U.S. official tapped as top IMF deputy
The new chief of the International Monetary Fund has appointed a senior White House official to be her top deputy.
Christine Lagarde on Tuesday selected David Lipton to be the first deputy managing director. Mr. Lipton, 57, currently is senior director for international economic affairs in the National Security Council.
The appointment continues the practice of having an American in the No. 2 position, along with a European in the top spot.
Miss Lagarde also appointed Min Zhu, a former deputy governor of China's central bank, to the position of deputy managing director.
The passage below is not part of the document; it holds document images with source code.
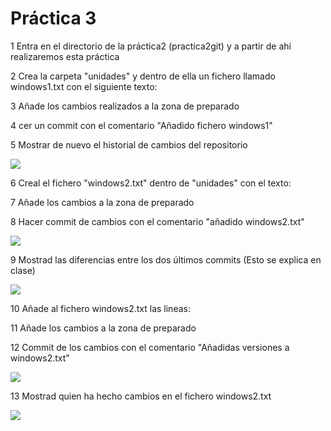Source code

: # Práctica 3


1 Entra en el directorio de la práctica2 (practica2git) y a partir de ahí realizaremos esta práctica

2 Crea la carpeta "unidades" y dentro de ella un fichero llamado windows1.txt con el siguiente texto:


3 Añade los cambios realizados a la zona de preparado

4 cer un commit con el comentario "Añadido fichero windows1"

5 Mostrar de nuevo el historial de cambios del repositorio

![](parte%201.jpg)

6 Creal el fichero "windows2.txt" dentro de "unidades" con el texto:


7 Añade los cambios a la zona de preparado

8 Hacer commit de cambios con el comentario "añadido windows2.txt"

![](parte%202.jpg)

9 Mostrad las diferencias entre los dos últimos commits (Esto se explica en clase)

![](parte%203.jpg)

10 Añade al fichero windows2.txt las lineas:


11 Añade los cambios a la zona de preparado

12 Commit de los cambios con el comentario "Añadidas versiones a windows2.txt"

![](parte%204.jpg)

13 Mostrad quien ha hecho cambios en el fichero windows2.txt


![](parte%206.jpg)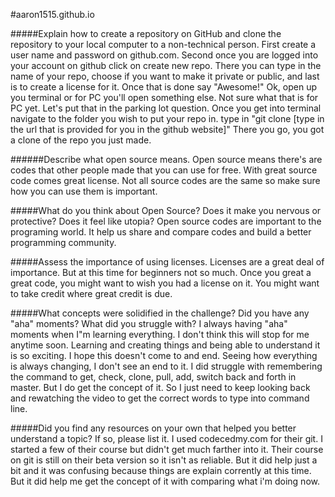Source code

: #aaron1515.github.io

#####Explain how to create a repository on GitHub and clone the repository to your local computer to a non-technical person.
  First create a user name and password on github.com.
  Second once you are logged into your account on github click on create new repo.  There you can type in the name of your repo, choose if you want to make it private or public, and last is to create a license for it.
  Once that is done say "Awesome!"
  Ok, open up you terminal or for PC you'll open something else.  Not sure what that is for PC yet.  Let's put that in the parking lot question.
  Once you get into terminal navigate to the folder you wish to put your repo in.
  type in "git clone [type in the url that is provided for you in the github website]"
  There you go, you got a clone of the repo you just made.

######Describe what open source means.
  Open source means there's are codes that other people made that you can use for free.  With great source code comes great license.  Not all source codes are the same so make sure how you can use them is important.

#####What do you think about Open Source? Does it make you nervous or protective? Does it feel like utopia?
  Open source codes are important to the programing world.  It help us share and compare codes and build a better programming community.

#####Assess the importance of using licenses.
  Licenses are a great deal of importance.  But at this time for beginners not so much. Once you great a great code, you might want to wish you had a license on it.  You might want to take credit where great credit is due.

#####What concepts were solidified in the challenge? Did you have any "aha" moments? What did you struggle with?
  I always having "aha" moments when I"m learning everything.  I don't think this will stop for me anytime soon.  Learning and creating things and being able to understand it is so exciting.  I hope this doesn't come to and end.  Seeing how everything is always changing, I don't see an end to it.  I did struggle with remembering the command to get, check, clone, pull, add, switch back and forth in master.  But I do get the concept of it.  So I just need to keep looking back and rewatching the video to get the correct words to type into command line.

#####Did you find any resources on your own that helped you better understand a topic? If so, please list it.
  I used codecedmy.com for their git.  I started a few of their course but didn't get much farther into it.  Their course on git is still on their beta version so it isn't as reliable.  But it did help just a bit and it was confusing because things are explain corrently at this time.  But it did help me get the concept of it with comparing what i'm doing now.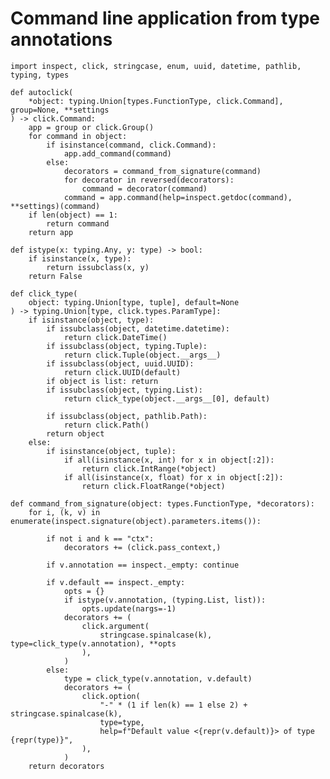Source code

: # Command line application from type annotations

    import inspect, click, stringcase, enum, uuid, datetime, pathlib, typing, types

    def autoclick(
        *object: typing.Union[types.FunctionType, click.Command], group=None, **settings
    ) -> click.Command:
        app = group or click.Group()
        for command in object:
            if isinstance(command, click.Command):
                app.add_command(command)
            else:
                decorators = command_from_signature(command)
                for decorator in reversed(decorators):
                    command = decorator(command)
                command = app.command(help=inspect.getdoc(command), **settings)(command)
        if len(object) == 1:
            return command
        return app

    def istype(x: typing.Any, y: type) -> bool:
        if isinstance(x, type):
            return issubclass(x, y)
        return False

    def click_type(
        object: typing.Union[type, tuple], default=None
    ) -> typing.Union[type, click.types.ParamType]:
        if isinstance(object, type):
            if issubclass(object, datetime.datetime):
                return click.DateTime()
            if issubclass(object, typing.Tuple):
                return click.Tuple(object.__args__)
            if issubclass(object, uuid.UUID):
                return click.UUID(default)
            if object is list: return
            if issubclass(object, typing.List):
                return click_type(object.__args__[0], default)

            if issubclass(object, pathlib.Path):
                return click.Path()
            return object
        else:
            if isinstance(object, tuple):
                if all(isinstance(x, int) for x in object[:2]):
                    return click.IntRange(*object)
                if all(isinstance(x, float) for x in object[:2]):
                    return click.FloatRange(*object)

    def command_from_signature(object: types.FunctionType, *decorators):
        for i, (k, v) in enumerate(inspect.signature(object).parameters.items()):

            if not i and k == "ctx":
                decorators += (click.pass_context,)

            if v.annotation == inspect._empty: continue

            if v.default == inspect._empty:
                opts = {}
                if istype(v.annotation, (typing.List, list)):
                    opts.update(nargs=-1)
                decorators += (
                    click.argument(
                        stringcase.spinalcase(k), type=click_type(v.annotation), **opts
                    ),
                )
            else:
                type = click_type(v.annotation, v.default)
                decorators += (
                    click.option(
                        "-" * (1 if len(k) == 1 else 2) + stringcase.spinalcase(k),
                        type=type,
                        help=f"Default value <{repr(v.default)}> of type {repr(type)}",
                    ),
                )
        return decorators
The appointment is intended to appease developing countries, which have long pushed for a greater voice at the international lending organization.
Job openings flat in May, a sign of slow hiring
It's shaping up to be a long, tough summer for job seekers: The number of job postings didn't increase in May, the latest sign that hiring is unlikely to pick up anytime soon.
Employers advertised nearly 3 million job openings, the Labor Department said Tuesday. That is the same amount as in April and down from 3.1 million in March.
May's figure is higher than the 2.1 million job openings posted in July 2009, one month after the recession ended and the lowest total since the government began recording the data a decade ago. But it is also significantly below the 4.4 million openings recorded in December 2007, when the recession began.
There's heavy competition for each opening. In May, nearly 14 million people were out of work. So, roughly 4.7 unemployed people, on average, competed for each available job. In a healthy economy, the ratio is about 2 to 1.
The report, known as the Job Openings and Labor Turnover survey, doesn't include temporary or contract positions.
More stimulus debated as economy weakens
Federal Reserve officials at their last meeting expressed concerns that the weakening job market might hold back the recovery. But members were divided over whether the Fed should take additional steps to help the economy.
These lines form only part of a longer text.